Cela dit, beaucoup reste à faire : construire et reconstruire. Personne ne peut se résoudre à la gestion d’un parti trop faible pour peser sur les grandes orientations du pays. Trop faible aujourd’hui, mais pas moribond. Je récuse l’idée de l’irréversible déclin. Celui-ci n’interviendrait en fait que si les communistes l’intégraient après un mûr examen. Ce n’est pas le cas. Il y a une situation et des forces pour redonner vie et couleur à un parti révolutionnaire, progressiste, populaire et intelligent, jeune et féminin, agréable à militer. Et fier des luttes qu’il a menées et mène. Au clair avec son histoire. Il faut en effet un peu s’aimer soi-même pour être aimé des autres.

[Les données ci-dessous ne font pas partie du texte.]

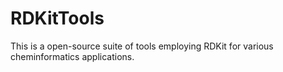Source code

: # RDKitTools

This is a open-source suite of tools employing RDKit for various cheminformatics
applications. 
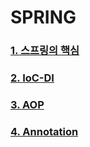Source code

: # SPRING

### [1. 스프링의 핵심][1link]

[1link]: https://github.com/kimhyeyun/JAVASPRING-WEB/tree/main/JavaSpring/스프링입문/Spring/스프링의핵심
### [2. IoC-DI][2link]

[2link]:https://github.com/kimhyeyun/JAVASPRING-WEB/tree/main/JavaSpring/스프링입문/Spring/IoC:DI
### [3. AOP][3link]

[3link]:https://github.com/kimhyeyun/JAVASPRING-WEB/tree/main/JavaSpring/스프링입문/Spring/AOP
### [4. Annotation][4link]
[4link]:https://github.com/kimhyeyun/JAVASPRING-WEB/tree/main/JavaSpring/스프링입문/Spring/Annotation
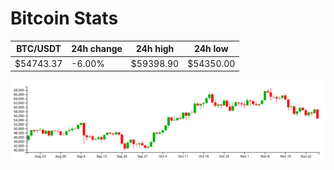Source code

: # Bitcoin Stats

BTC/USDT|24h change|24h high|24h low|
|---|---|---|---|
|$54743.37|-6.00%|$59398.90|$54350.00|

<img src="./chart.svg">
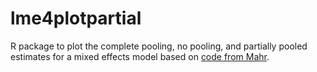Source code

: # lme4plotpartial
R package to plot the complete pooling, no pooling, and partially pooled estimates for a mixed effects model based on [code from Mahr](https://tjmahr.github.io/plotting-partial-pooling-in-mixed-effects-models/).
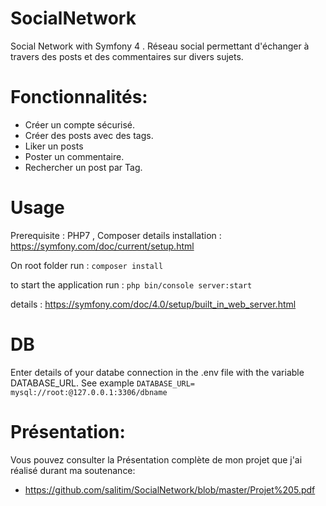 # SocialNetwork
Social Network with Symfony 4 .
Réseau social permettant d'échanger à travers des posts et des commentaires sur divers sujets.

# Fonctionnalités:
- Créer un compte sécurisé.
- Créer des posts avec des tags.
- Liker un posts
- Poster un commentaire.
- Rechercher un post par Tag.

# Usage
Prerequisite : PHP7 , Composer details installation : https://symfony.com/doc/current/setup.html

On root folder run : `composer install`

to start the application run : `php bin/console server:start`

details : https://symfony.com/doc/4.0/setup/built_in_web_server.html

# DB

Enter details of your databe connection in the .env file with the variable DATABASE_URL. See example `DATABASE_URL= mysql://root:@127.0.0.1:3306/dbname`

# Présentation:
Vous pouvez consulter la Présentation complète de mon projet que j'ai réalisé durant ma soutenance:
- https://github.com/salitim/SocialNetwork/blob/master/Projet%205.pdf
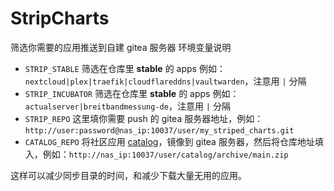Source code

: # StripCharts
筛选你需要的应用推送到自建 gitea 服务器
环境变量说明
* `STRIP_STABLE` 筛选在仓库里 **stable** 的 apps 例如：`nextcloud|plex|traefik|cloudflareddns|vaultwarden`，注意用 `|` 分隔
* `STRIP_INCUBATOR` 筛选在仓库里 **stable** 的 apps 例如：`actualserver|breitbandmessung-de`，注意用 `|` 分隔
* `STRIP_REPO` 这里填你需要 push 的 gitea 服务器地址，例如：`http://user:password@nas_ip:10037/user/my_striped_charts.git`
* `CATALOG_REPO` 将社区应用 [catalog](https://github.com/truecharts/catalog.git)，镜像到 gitea 服务器，然后将仓库地址填入，例如：`http://nas_ip:10037/user/catalog/archive/main.zip`

这样可以减少同步目录的时间，和减少下载大量无用的应用。
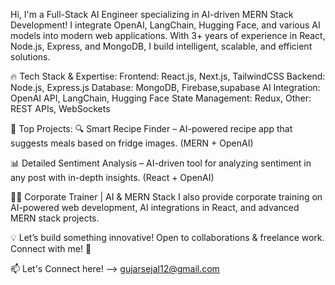  Hi, I'm a Full-Stack AI Engineer specializing in AI-driven MERN Stack Development! I integrate OpenAI, LangChain, Hugging Face, and various AI models into modern web applications. With 3+ years of experience in React, Node.js, Express, and MongoDB, I build intelligent, scalable, and efficient solutions.

🔥 Tech Stack & Expertise:
Frontend: React.js, Next.js, TailwindCSS
Backend: Node.js, Express.js
Database: MongoDB, Firebase,supabase
AI Integration: OpenAI API, LangChain, Hugging Face
State Management: Redux, 
Other: REST APIs,  WebSockets

🚀 Top Projects:
🔍 Smart Recipe Finder – AI-powered recipe app that suggests meals based on fridge images. (MERN + OpenAI)

📊 Detailed Sentiment Analysis – AI-driven tool for analyzing sentiment in any post with in-depth insights. (React + OpenAI)

👨‍🏫 Corporate Trainer | AI & MERN Stack
I also provide corporate training on AI-powered web development, AI integrations in React, and advanced MERN stack projects.

💡 Let’s build something innovative! Open to collaborations & freelance work. Connect with me! 🚀

📫 Let's Connect here! -->  gujarsejal12@gmail.com
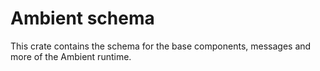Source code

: # Ambient schema

This crate contains the schema for the base components, messages and more of the Ambient runtime.
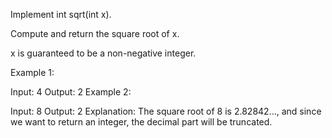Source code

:Implement int sqrt(int x).

Compute and return the square root of x.

x is guaranteed to be a non-negative integer.


Example 1:

Input: 4
Output: 2
Example 2:

Input: 8
Output: 2
Explanation: The square root of 8 is 2.82842..., and since we want to return an integer, the decimal part will be truncated.
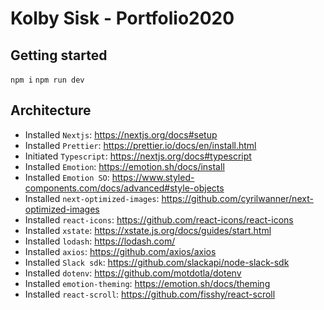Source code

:# Kolby Sisk - Portfolio2020

## Getting started

`npm i`
`npm run dev`

## Architecture

- Installed `Nextjs`: https://nextjs.org/docs#setup
- Installed `Prettier`: https://prettier.io/docs/en/install.html
- Initiated `Typescript`: https://nextjs.org/docs#typescript
- Installed `Emotion`: https://emotion.sh/docs/install
- Installed `Emotion SO`: https://www.styled-components.com/docs/advanced#style-objects
- Installed `next-optimized-images`: https://github.com/cyrilwanner/next-optimized-images
- Installed `react-icons`: https://github.com/react-icons/react-icons
- Installed `xstate`: https://xstate.js.org/docs/guides/start.html
- Installed `lodash`: https://lodash.com/
- Installed `axios`: https://github.com/axios/axios
- Installed `Slack sdk`: https://github.com/slackapi/node-slack-sdk
- Installed `dotenv`: https://github.com/motdotla/dotenv
- Installed `emotion-theming`: https://emotion.sh/docs/theming
- Installed `react-scroll`: https://github.com/fisshy/react-scroll
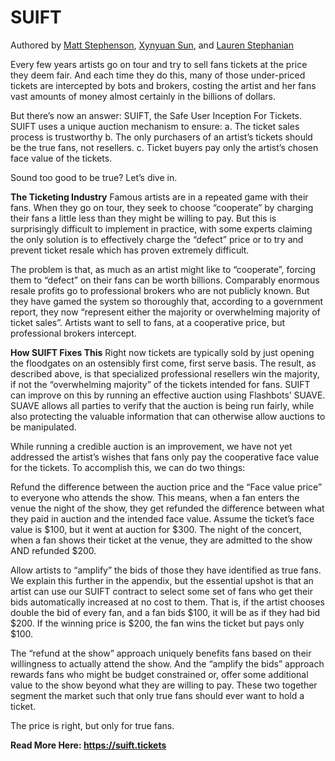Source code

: # SUIFT

Authored by <a href="https://twitter.com/stephensonmatt">Matt Stephenson</a>, <a href="https://twitter.com/sxysun1">Xynyuan Sun</a>, and <a href="https://twitter.com/lstephanian">Lauren Stephanian</a>

Every few years artists go on tour and try to sell fans tickets at the price they deem fair. And each time they do this, many of those under-priced tickets are intercepted by bots and brokers, costing the artist and her fans vast amounts of money almost certainly in the billions of dollars.

But there’s now an answer: SUIFT, the Safe User Inception For Tickets. SUIFT uses a unique auction mechanism to ensure:
a. The ticket sales process is trustworthy
b. The only purchasers of an artist’s tickets should be the true fans, not resellers.
c. Ticket buyers pay only the artist’s chosen face value of the tickets.

Sound too good to be true? Let’s dive in.

<b>The Ticketing Industry</b>
Famous artists are in a repeated game with their fans. When they go on tour, they seek to choose “cooperate” by charging their fans a little less than they might be willing to pay. But this is surprisingly difficult to implement in practice, with some experts claiming the only solution is to effectively charge the “defect” price or to try and prevent ticket resale which has proven extremely difficult.

The problem is that, as much as an artist might like to “cooperate”, forcing them to “defect” on their fans can be worth billions. Comparably enormous resale profits go to professional brokers who are not publicly known. But they have gamed the system so thoroughly that, according to a government report, they now “represent either the majority or overwhelming majority of ticket sales”. Artists want to sell to fans, at a cooperative price, but professional brokers intercept.

<b>How SUIFT Fixes This</b>
Right now tickets are typically sold by just opening the floodgates on an ostensibly first come, first serve basis. The result, as described above, is that specialized professional resellers win the majority, if not the “overwhelming majority” of the tickets intended for fans. SUIFT can improve on this by running an effective auction using Flashbots’ SUAVE. SUAVE allows all parties to verify that the auction is being run fairly, while also protecting the valuable information that can otherwise allow auctions to be manipulated.

While running a credible auction is an improvement, we have not yet addressed the artist’s wishes that fans only pay the cooperative face value for the tickets. To accomplish this, we can do two things:

Refund the difference between the auction price and the “Face value price” to everyone who attends the show. This means, when a fan enters the venue the night of the show, they get refunded the difference between what they paid in auction and the intended face value. Assume the ticket’s face value is $100, but it went at auction for $300. The night of the concert, when a fan shows their ticket at the venue, they are admitted to the show AND refunded $200.

Allow artists to “amplify” the bids of those they have identified as true fans. We explain this further in the appendix, but the essential upshot is that an artist can use our SUIFT contract to select some set of fans who get their bids automatically increased at no cost to them. That is, if the artist chooses double the bid of every fan, and a fan bids $100, it will be as if they had bid $200. If the winning price is $200, the fan wins the ticket but pays only $100.

The “refund at the show” approach uniquely benefits fans based on their willingness to actually attend the show. And the “amplify the bids” approach rewards fans who might be budget constrained or, offer some additional value to the show beyond what they are willing to pay. These two together segment the market such that only true fans should ever want to hold a ticket.

The price is right, but only for true fans.


<b>Read More Here: https://suift.tickets</b>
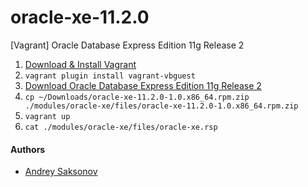 # oracle-xe-11.2.0
[Vagrant] Oracle Database Express Edition 11g Release 2

1. [Download & Install Vagrant](https://www.vagrantup.com)
2. `vagrant plugin install vagrant-vbguest`
3. [Download Oracle Database Express Edition 11g Release 2](http://www.oracle.com/technetwork/database/database-technologies/express-edition/downloads/index.html)
4. `cp ~/Downloads/oracle-xe-11.2.0-1.0.x86_64.rpm.zip ./modules/oracle-xe/files/oracle-xe-11.2.0-1.0.x86_64.rpm.zip`
5. `vagrant up`
6. `cat ./modules/oracle-xe/files/oracle-xe.rsp`

#### Authors
* [Andrey Saksonov](https://saksonov.me)
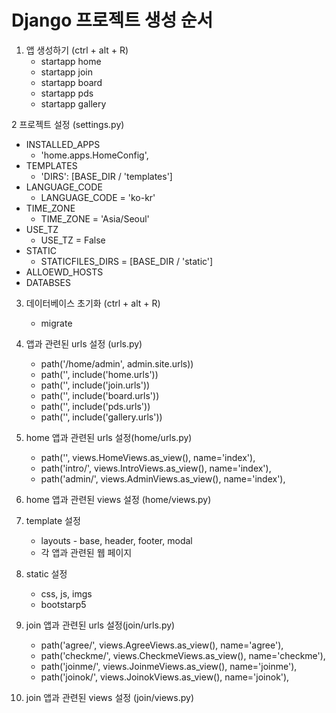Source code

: # Django 프로젝트 생성 순서
1. 앱 생성하기 (ctrl + alt + R)
    * startapp home
    * startapp join
    * startapp board
    * startapp pds
    * startapp gallery

2 프로젝트 설정 (settings.py)
   * INSTALLED_APPS
     + 'home.apps.HomeConfig',
   * TEMPLATES
     + 'DIRS': [BASE_DIR / 'templates']
   * LANGUAGE_CODE
     + LANGUAGE_CODE = 'ko-kr'   
   * TIME_ZONE
     + TIME_ZONE = 'Asia/Seoul'
   * USE_TZ
     + USE_TZ = False
   * STATIC
     + STATICFILES_DIRS = [BASE_DIR / 'static']
   * ALLOEWD_HOSTS
   * DATABSES

3. 데이터베이스 초기화 (ctrl + alt + R)
    * migrate

4. 앱과 관련된 urls 설정 (urls.py)
    * path('/home/admin', admin.site.urls))
    * path('', include('home.urls'))
    * path('', include('join.urls'))
    * path('', include('board.urls'))
    * path('', include('pds.urls'))
    * path('', include('gallery.urls'))

5. home 앱과 관련된 urls 설정(home/urls.py)
    * path('', views.HomeViews.as_view(), name='index'),
    * path('intro/', views.IntroViews.as_view(), name='index'),
    * path('admin/', views.AdminViews.as_view(), name='index'),

6. home 앱과 관련된 views 설정 (home/views.py)
   
7. template 설정
    * layouts - base, header, footer, modal
    * 각 앱과 관련된  웹 페이지

8. static 설정
    * css, js, imgs
    * bootstarp5

9. join 앱과 관련된 urls 설정(join/urls.py)
    * path('agree/', views.AgreeViews.as_view(), name='agree'),
    * path('checkme/', views.CheckmeViews.as_view(), name='checkme'),
    * path('joinme/', views.JoinmeViews.as_view(), name='joinme'),
    * path('joinok/', views.JoinokViews.as_view(), name='joinok'),

10. join 앱과 관련된 views 설정 (join/views.py)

Tout cela est à mes yeux bien plus une question de ligne politique que d’organisation. Et j’espère qu’on va beaucoup travailler en ce sens et vite : analyse du capitalisme et de la société d’aujourd’hui, projet et ligne politique, rôle qu’on souhaite pour le Parti communiste, stratégie d’union et de rassemblement. Et de nombreuses questions chaudes, par exemple les contradictions fondamentales du capitalisme actuel, ou encore comment les choix écologiques influent sur notre conception de la société.

J’ajoute qu’en de tels moments - quand le destin hésite - beaucoup dépend de l’énergie et du courage politique des militants et des dirigeants. Car c’est le fond qui manque le moins !

Bref, dans beaucoup de domaines, je suis très loin de certaines des positions exprimées par mes camarades dans l’Humanité du 10 novembre 2007. Il est important de se le dire au moment où nous avons des choix si importants à faire.